The racing imagination of those days had breathless scope — of a NATO that would one-day link Europe with all Asia. But then there was 9-11 — and a new electric urgency to vision’s completion. How smoothly it began to fall into place in Afghanistan: a shining token that NATO was infinitely extensible.
But a curious mélange of unstoppable impatience and narcissism brought The Leader to casually ditch the entire model whole in Iraq — and this became the basis for the model’s eventual unraveling. How was a “Coalition of the Willing” in 2003 any different from Napoleon’s in 1812, or Herr Hitler’s in 1942? Iraq turned the model of NATO as America’s “We are the World” into petty imperial self-justification.
Thank God there was still Afghanistan! The new administration — from its proffered terms-of-art and overall earnestness in Saturday’s conference call — senses this salvation acutely. How it reiterated again and again the mantra linking of NATO-G20-EU! This was an “ignore your driving and listen” car radio moment for me.
The United States — meaning the world enterprise of the US Government — desperately needs NATO now, and above all it needs the military legitimation of world authority that only an existential arms’ compact — tied at its source to American sacred narrative — can fulfill.
In 1945 an American untouched by war was 50% of the world economy. In the classical era of Cold War we held on to 25% or so of global GDP. Today we are at 20% and slipping. We may be the world’s biggest economy, but we are also mired in unimaginable debt and at the mercy of those who do not have our best interests at heart.
Repeated official linking of NATO-G20-EU is a public way to let the world know that the United States is still humanity’s global Champion — and its proof, tested for 60 years and there for all to see — is NATO. Here Afghanistan is our ritual symbol. The Alliance is now critical for American world authority primarily through its exercise in the ritual and symbolic realm of world consciousness.
What this means is that NATO cannot risk tests where it might fall down or fail: it is all about looking good.

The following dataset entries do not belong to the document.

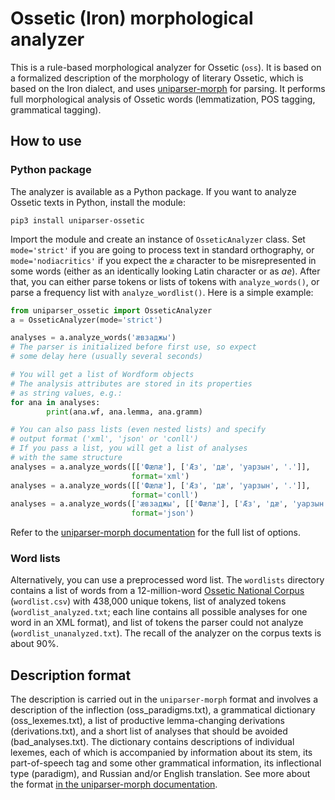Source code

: # Ossetic (Iron) morphological analyzer

This is a rule-based morphological analyzer for Ossetic (``oss``). It is based on a formalized description of the morphology of literary Ossetic, which is based on the Iron dialect, and uses [uniparser-morph](https://github.com/timarkh/uniparser-morph) for parsing. It performs full morphological analysis of Ossetic words (lemmatization, POS tagging, grammatical tagging).

## How to use
### Python package
The analyzer is available as a Python package. If you want to analyze Ossetic texts in Python, install the module:

```
pip3 install uniparser-ossetic
```

Import the module and create an instance of ``OsseticAnalyzer`` class. Set ``mode='strict'`` if you are going to process text in standard orthography, or ``mode='nodiacritics'`` if you expect the ``ӕ`` character to be misrepresented in some words (either as an identically looking Latin character or as *ае*). After that, you can either parse tokens or lists of tokens with ``analyze_words()``, or parse a frequency list with ``analyze_wordlist()``. Here is a simple example:

```python
from uniparser_ossetic import OsseticAnalyzer
a = OsseticAnalyzer(mode='strict')

analyses = a.analyze_words('ӕвзаджы')
# The parser is initialized before first use, so expect
# some delay here (usually several seconds)

# You will get a list of Wordform objects
# The analysis attributes are stored in its properties
# as string values, e.g.:
for ana in analyses:
        print(ana.wf, ana.lemma, ana.gramm)

# You can also pass lists (even nested lists) and specify
# output format ('xml', 'json' or 'conll')
# If you pass a list, you will get a list of analyses
# with the same structure
analyses = a.analyze_words([['Фӕлӕ'], ['Æз', 'дæ', 'уарзын', '.']],
	                       format='xml')
analyses = a.analyze_words([['Фӕлӕ'], ['Æз', 'дæ', 'уарзын', '.']],
	                       format='conll')
analyses = a.analyze_words(['ӕвзаджы', [['Фӕлӕ'], ['Æз', 'дæ', 'уарзын', '.']]],
	                       format='json')
```

Refer to the [uniparser-morph documentation](https://uniparser-morph.readthedocs.io/en/latest/) for the full list of options.

<!---
### Disambiguation
Apart from the analyzer, this repository contains a set of [Constraint Grammar](https://visl.sdu.dk/constraint_grammar.html) rules that can be used for partial disambiguation of analyzed Ossetic texts. If you want to use them, set ``disambiguation=True`` when calling ``analyze_words``:

```python
analyses = a.analyze_words(['Æз', 'дæ', 'уарзын'], disambiguate=True)
```

In order for this to work, you have to install the ``cg3`` executable separately. On Ubuntu/Debian, you can use ``apt-get``:

```
sudo apt-get install cg3
```

On Windows, download the binary and add the path to the ``PATH`` environment variable. See [the documentation](https://visl.sdu.dk/cg3/single/#installation) for other options.

Note that each time you call ``analyze_words()`` with ``disambiguate=True``, the CG grammar is loaded and compiled from scratch, which makes the analysis even slower. If you are analyzing a large text, it would make sense to pass the entire text contents in a single function call rather than do it sentence-by-sentence, for optimal performance.
-->

### Word lists
Alternatively, you can use a preprocessed word list. The ``wordlists`` directory contains a list of words from a 12-million-word [Ossetic National Corpus](http://corpus.ossetic-studies.org/search/?interface_language=en) (``wordlist.csv``) with 438,000 unique tokens, list of analyzed tokens (``wordlist_analyzed.txt``; each line contains all possible analyses for one word in an XML format), and list of tokens the parser could not analyze (``wordlist_unanalyzed.txt``). The recall of the analyzer on the corpus texts is about 90%.

## Description format
The description is carried out in the ``uniparser-morph`` format and involves a description of the inflection (oss_paradigms.txt), a grammatical dictionary (oss_lexemes.txt), a list of productive lemma-changing derivations (derivations.txt), and a short list of analyses that should be avoided (bad_analyses.txt). The dictionary contains descriptions of individual lexemes, each of which is accompanied by information about its stem, its part-of-speech tag and some other grammatical information, its inflectional type (paradigm), and Russian and/or English translation. See more about the format [in the uniparser-morph documentation](https://uniparser-morph.readthedocs.io/en/latest/format.html).
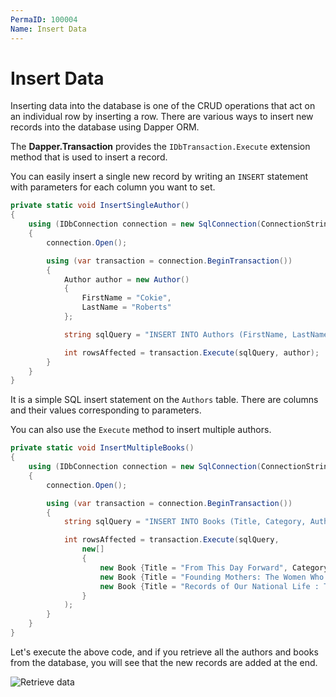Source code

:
 ```yaml
---
PermaID: 100004
Name: Insert Data
---
```


# Insert Data

Inserting data into the database is one of the CRUD operations that act on an individual row by inserting a row. There are various ways to insert new records into the database using Dapper ORM.

The **Dapper.Transaction** provides the `IDbTransaction.Execute` extension method that is used to insert a record. 

You can easily insert a single new record by writing an `INSERT` statement with parameters for each column you want to set.

```csharp
private static void InsertSingleAuthor()
{
    using (IDbConnection connection = new SqlConnection(ConnectionString))
    {
        connection.Open();

        using (var transaction = connection.BeginTransaction())
        {
            Author author = new Author()
            {
                FirstName = "Cokie",
                LastName = "Roberts"
            };

            string sqlQuery = "INSERT INTO Authors (FirstName, LastName) VALUES(@FirstName, @LastName)";

            int rowsAffected = transaction.Execute(sqlQuery, author);
        }
    }
}
```

It is a simple SQL insert statement on the `Authors` table. There are columns and their values corresponding to parameters. 

You can also use the `Execute` method to insert multiple authors.

```csharp
private static void InsertMultipleBooks()
{
    using (IDbConnection connection = new SqlConnection(ConnectionString))
    {
        connection.Open();

        using (var transaction = connection.BeginTransaction())
        {
            string sqlQuery = "INSERT INTO Books (Title, Category, AuthorId) VALUES(@Title, @Category, @AuthorId)";

            int rowsAffected = transaction.Execute(sqlQuery,
                new[]
                {
                    new Book {Title = "From This Day Forward", Category = "Humor & Entertainment", AuthorId = 4},
                    new Book {Title = "Founding Mothers: The Women Who Raised Our Nation", Category = "History", AuthorId = 4},
                    new Book {Title = "Records of Our National Life : The National Archives", Category = "History", AuthorId = 4}
                }
            );
        }
    }
}
```

Let's execute the above code, and if you retrieve all the authors and books from the database, you will see that the new records are added at the end.

<img src="images/insert-data-1.png" alt="Retrieve data">
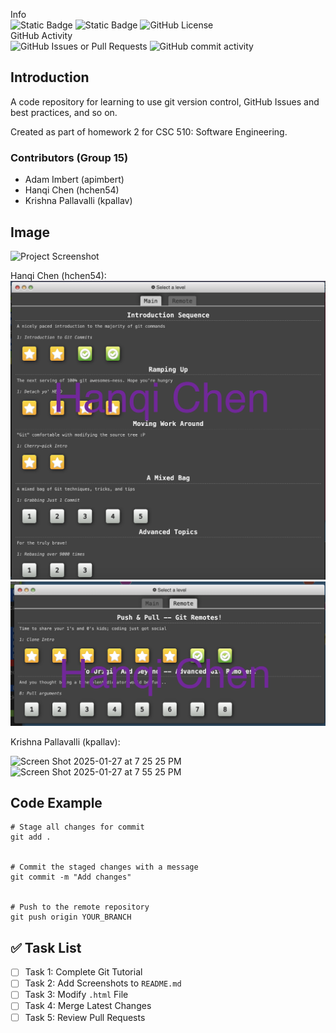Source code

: Info\
![Static Badge](https://img.shields.io/badge/language-python-red)
![Static Badge](https://img.shields.io/badge/platform-windows-blue)
![GitHub License](https://img.shields.io/github/license/csc-510-group-15/git-homework2)\
GitHub Activity\
![GitHub Issues or Pull Requests](https://img.shields.io/github/issues/csc-510-group-15/git-homework2)
![GitHub commit activity](https://img.shields.io/github/commit-activity/t/csc-510-group-15/git-homework2)

## Introduction
A code repository for learning to use git version control, GitHub Issues and best practices, and so on.

Created as part of homework 2 for CSC 510: Software Engineering.
### Contributors (Group 15)
- Adam Imbert (apimbert)
- Hanqi Chen (hchen54) 
- Krishna Pallavalli (kpallav)

## Image
![Project Screenshot](path/to/your/image.png)

Hanqi Chen (hchen54):
![hchen54 done1](hchen54_main_domplete.png)
![hchen54 done2](hchen54_remote_domplete.png)


Krishna Pallavalli (kpallav):

<img width="438" alt="Screen Shot 2025-01-27 at 7 25 25 PM" src="https://github.com/user-attachments/assets/c045d31d-6676-4fc6-a034-c9ec378ca648" />
<img width="894" alt="Screen Shot 2025-01-27 at 7 55 25 PM" src="https://github.com/user-attachments/assets/361aab14-8b43-4f37-9c15-9ba169c4cd92" />




## Code Example
```
# Stage all changes for commit
git add .


# Commit the staged changes with a message
git commit -m "Add changes"


# Push to the remote repository
git push origin YOUR_BRANCH
```

## ✅ Task List
- [ ] Task 1: Complete Git Tutorial
- [ ] Task 2: Add Screenshots to `README.md`
- [ ] Task 3: Modify `.html` File
- [ ] Task 4: Merge Latest Changes
- [ ] Task 5: Review Pull Requests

As long as it looks good, the administration can trump the decline of American authority elsewhere — and counterbalance glacial EU-European pulling away.
But this is the iron bottom-line: American world authority — for the first time in our national life — is vested now almost wholly in our ability to translate military supremacy into the credible appearance that we are committed to a vision of world security — with NATO as its model.
Think of this as an ancient tale of some potentate’s currency debasement (for us a contemporary anecdote wrecking its sorry way from 2002 to 2008) with the new emperor trying to restore full faith and credit by bringing the coin back to .9214 fine. If only it was so straightforward.
Yet the larger story — with consequences yet unseen from the Baltics to Afghanistan to Turkey and Kurdistan — is still unknown. That story will be all about how well we can restitch and resume the American sacred narrative. But it will also be about how much American world authority is dependent on the mysterious penumbra of an old alliance.